Migration from the pre-fx binary (ADR-1119): the CLI flags (--metrics-bind-address, --health-probe-bind-address, --leader-elect, --log-level, --webhooks-enabled) are removed. Three env vars were renamed — VMAFX_OPERATOR_PROBE_ADDRVMAFX_OPERATOR_HEALTH_PROBE_ADDR, VMAFX_OPERATOR_LEADER_ELECTVMAFX_OPERATOR_LEADER_ELECTION, VMAFX_OPERATOR_LOG_LEVELVMAFX_LOG_LEVEL — and the boolean VMAFX_OPERATOR_WEBHOOKS_ENABLED is replaced by the integer VMAFX_OPERATOR_WEBHOOK_PORT (set a port such as 9443 to enable; 0 or unset disables).

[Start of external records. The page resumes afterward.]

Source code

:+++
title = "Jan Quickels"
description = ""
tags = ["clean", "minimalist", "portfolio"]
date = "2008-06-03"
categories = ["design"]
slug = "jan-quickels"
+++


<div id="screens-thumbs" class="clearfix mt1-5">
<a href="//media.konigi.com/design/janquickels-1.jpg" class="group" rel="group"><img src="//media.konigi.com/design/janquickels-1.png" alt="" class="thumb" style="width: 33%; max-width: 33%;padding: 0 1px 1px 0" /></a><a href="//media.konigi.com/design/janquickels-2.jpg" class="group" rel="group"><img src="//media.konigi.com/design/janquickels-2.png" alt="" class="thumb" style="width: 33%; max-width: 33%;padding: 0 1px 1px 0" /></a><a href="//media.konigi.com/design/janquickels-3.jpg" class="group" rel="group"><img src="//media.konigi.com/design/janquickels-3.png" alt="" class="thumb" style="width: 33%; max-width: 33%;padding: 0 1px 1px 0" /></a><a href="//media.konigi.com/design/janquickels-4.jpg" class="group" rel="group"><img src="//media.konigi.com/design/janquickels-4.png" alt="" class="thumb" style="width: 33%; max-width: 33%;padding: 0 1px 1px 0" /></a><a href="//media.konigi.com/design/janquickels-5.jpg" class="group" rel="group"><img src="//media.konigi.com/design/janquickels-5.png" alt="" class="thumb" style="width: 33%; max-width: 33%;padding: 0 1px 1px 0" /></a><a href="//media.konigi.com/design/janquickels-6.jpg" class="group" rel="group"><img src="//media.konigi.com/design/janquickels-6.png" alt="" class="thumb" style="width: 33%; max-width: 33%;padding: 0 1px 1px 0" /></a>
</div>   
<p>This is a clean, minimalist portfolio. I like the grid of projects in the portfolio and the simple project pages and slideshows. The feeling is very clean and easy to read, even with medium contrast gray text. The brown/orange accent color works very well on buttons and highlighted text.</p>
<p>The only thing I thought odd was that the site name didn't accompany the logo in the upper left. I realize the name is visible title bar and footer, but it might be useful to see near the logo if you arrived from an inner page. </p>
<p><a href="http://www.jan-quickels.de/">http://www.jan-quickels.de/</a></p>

Update Deployment manifests and Helm values accordingly.


Running tests

Controller envtest suite

The envtest suite installs the CRDs into an embedded etcd + API server and verifies each reconciler's Stage 2 behaviour (7 specs).

# Install envtest binaries (one-time).
go install sigs.k8s.io/controller-runtime/tools/setup-envtest@latest
export KUBEBUILDER_ASSETS=$(setup-envtest use 1.31 -p path)

# Run the controller suite.
go test ./cmd/vmafx-operator/internal/controller/... -v

Webhook unit tests

Webhook validators are pure Go functions — no API server needed.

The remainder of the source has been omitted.